AIM OF THE EXERCISE: Which of the lines below contain the string "holds"? Pull each one out of the data.

#### RECORDS FOR THIS EXERCISE ####

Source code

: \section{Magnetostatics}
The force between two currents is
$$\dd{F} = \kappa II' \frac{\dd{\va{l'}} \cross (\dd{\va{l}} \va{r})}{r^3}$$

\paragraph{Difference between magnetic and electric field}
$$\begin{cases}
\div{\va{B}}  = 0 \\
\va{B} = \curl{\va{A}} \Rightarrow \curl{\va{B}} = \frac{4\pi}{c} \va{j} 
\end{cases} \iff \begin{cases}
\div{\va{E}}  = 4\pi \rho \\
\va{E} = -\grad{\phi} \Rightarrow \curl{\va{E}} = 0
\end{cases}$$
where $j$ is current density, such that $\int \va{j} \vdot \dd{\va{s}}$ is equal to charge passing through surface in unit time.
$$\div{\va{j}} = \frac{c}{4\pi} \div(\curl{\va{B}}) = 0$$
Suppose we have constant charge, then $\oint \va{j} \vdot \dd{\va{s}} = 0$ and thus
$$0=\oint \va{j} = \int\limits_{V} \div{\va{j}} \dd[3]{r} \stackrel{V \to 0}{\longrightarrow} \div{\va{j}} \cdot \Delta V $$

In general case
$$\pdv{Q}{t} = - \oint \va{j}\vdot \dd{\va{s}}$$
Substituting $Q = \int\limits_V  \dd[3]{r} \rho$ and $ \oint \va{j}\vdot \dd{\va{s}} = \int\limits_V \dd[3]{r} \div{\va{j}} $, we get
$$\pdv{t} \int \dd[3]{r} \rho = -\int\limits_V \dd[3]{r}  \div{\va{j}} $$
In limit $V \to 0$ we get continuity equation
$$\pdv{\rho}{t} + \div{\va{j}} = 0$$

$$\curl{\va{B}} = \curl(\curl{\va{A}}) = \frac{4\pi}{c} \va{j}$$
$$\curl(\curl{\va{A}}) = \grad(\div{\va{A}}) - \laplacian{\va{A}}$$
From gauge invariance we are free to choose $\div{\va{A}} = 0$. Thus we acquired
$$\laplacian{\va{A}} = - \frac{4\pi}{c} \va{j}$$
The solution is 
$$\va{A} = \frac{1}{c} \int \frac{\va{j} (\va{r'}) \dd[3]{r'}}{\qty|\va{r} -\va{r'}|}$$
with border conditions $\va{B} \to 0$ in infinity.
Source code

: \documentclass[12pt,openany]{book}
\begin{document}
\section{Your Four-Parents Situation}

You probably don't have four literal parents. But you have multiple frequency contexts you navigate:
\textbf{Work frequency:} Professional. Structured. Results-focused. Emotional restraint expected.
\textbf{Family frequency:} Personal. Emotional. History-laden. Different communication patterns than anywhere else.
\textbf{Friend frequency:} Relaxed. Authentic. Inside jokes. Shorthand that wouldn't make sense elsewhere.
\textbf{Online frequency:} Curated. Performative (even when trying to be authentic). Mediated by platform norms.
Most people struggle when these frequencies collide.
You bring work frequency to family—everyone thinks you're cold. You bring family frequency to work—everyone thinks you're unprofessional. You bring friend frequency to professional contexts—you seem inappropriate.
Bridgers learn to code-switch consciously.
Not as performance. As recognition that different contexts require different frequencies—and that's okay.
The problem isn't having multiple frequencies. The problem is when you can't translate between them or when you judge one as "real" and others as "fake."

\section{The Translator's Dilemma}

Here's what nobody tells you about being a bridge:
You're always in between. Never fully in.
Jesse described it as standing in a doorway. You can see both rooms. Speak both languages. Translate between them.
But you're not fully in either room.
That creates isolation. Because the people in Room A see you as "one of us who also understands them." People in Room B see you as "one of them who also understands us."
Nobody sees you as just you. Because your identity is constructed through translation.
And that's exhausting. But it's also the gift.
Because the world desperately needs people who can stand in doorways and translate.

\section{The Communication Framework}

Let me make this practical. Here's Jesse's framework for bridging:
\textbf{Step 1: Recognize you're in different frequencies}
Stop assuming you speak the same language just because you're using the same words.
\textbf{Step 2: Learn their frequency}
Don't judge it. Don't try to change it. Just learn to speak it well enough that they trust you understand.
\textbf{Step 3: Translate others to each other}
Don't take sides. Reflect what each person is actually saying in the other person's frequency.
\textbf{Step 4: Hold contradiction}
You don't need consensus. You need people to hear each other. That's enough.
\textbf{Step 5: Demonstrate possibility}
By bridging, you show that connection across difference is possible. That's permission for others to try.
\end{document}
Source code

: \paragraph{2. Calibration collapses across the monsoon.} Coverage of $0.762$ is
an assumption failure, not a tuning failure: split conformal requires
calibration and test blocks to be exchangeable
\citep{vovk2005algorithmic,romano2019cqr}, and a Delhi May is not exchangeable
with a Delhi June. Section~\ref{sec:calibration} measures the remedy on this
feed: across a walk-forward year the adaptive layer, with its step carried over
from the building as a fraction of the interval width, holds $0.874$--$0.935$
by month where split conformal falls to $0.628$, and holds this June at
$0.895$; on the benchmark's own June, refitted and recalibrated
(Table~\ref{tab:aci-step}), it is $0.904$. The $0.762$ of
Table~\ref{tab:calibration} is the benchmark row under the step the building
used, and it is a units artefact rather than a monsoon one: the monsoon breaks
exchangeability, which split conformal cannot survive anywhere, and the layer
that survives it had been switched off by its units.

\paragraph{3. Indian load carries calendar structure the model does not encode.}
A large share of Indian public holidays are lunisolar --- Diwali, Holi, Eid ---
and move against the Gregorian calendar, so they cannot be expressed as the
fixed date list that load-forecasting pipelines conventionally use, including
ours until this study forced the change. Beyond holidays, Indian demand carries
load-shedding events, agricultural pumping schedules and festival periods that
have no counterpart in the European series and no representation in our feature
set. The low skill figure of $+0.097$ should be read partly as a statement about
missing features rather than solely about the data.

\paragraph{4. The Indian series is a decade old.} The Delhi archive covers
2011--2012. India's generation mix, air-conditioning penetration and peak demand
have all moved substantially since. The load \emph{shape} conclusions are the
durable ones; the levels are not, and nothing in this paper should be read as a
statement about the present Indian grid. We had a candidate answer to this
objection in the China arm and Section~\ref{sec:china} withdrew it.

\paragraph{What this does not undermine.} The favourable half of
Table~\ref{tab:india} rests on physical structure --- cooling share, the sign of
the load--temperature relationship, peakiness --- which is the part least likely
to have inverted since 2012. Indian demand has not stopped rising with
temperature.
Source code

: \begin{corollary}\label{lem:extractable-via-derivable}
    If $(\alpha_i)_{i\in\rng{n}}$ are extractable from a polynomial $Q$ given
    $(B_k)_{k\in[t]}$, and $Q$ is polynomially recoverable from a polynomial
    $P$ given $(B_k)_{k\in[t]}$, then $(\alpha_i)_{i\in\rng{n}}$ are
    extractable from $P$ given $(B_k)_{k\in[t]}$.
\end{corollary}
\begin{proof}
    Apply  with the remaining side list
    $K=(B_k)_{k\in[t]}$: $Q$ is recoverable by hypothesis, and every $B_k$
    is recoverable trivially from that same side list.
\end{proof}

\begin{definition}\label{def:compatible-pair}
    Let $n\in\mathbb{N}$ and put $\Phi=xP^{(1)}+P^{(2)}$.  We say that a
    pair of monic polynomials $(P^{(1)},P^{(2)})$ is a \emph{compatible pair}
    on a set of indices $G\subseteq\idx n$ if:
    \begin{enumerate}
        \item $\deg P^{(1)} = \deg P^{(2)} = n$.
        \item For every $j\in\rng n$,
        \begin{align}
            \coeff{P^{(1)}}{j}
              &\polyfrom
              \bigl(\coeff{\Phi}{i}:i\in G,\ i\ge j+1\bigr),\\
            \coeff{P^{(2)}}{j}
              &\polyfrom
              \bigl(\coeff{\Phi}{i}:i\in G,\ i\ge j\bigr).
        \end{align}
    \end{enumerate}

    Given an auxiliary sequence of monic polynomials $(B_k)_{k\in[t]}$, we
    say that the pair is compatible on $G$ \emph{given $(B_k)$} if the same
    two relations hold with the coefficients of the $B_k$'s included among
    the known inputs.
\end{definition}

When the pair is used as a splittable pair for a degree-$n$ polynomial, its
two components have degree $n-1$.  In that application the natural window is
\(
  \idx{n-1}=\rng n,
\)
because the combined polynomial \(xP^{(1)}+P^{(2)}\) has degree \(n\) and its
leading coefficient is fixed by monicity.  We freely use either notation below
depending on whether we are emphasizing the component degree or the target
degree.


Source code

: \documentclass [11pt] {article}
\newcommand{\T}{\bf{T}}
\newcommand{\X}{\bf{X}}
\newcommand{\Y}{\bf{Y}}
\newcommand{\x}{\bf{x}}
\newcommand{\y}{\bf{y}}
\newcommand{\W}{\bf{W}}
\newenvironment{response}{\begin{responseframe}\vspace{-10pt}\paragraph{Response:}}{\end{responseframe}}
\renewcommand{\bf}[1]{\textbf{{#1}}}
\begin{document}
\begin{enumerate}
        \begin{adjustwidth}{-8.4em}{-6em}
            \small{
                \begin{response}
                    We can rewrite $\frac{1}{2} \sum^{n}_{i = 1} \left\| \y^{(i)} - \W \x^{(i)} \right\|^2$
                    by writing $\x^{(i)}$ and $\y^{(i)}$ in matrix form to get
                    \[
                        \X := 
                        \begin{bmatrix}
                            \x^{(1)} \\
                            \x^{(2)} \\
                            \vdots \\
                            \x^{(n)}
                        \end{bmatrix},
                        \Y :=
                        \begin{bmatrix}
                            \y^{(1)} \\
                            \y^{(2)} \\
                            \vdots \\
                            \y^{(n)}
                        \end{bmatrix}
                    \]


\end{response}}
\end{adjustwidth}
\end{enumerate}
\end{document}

####

WRITTEN ANSWER:
from the building as a fraction of the interval width, holds $0.874$--$0.935$
by month where split conformal falls to $0.628$, and holds this June at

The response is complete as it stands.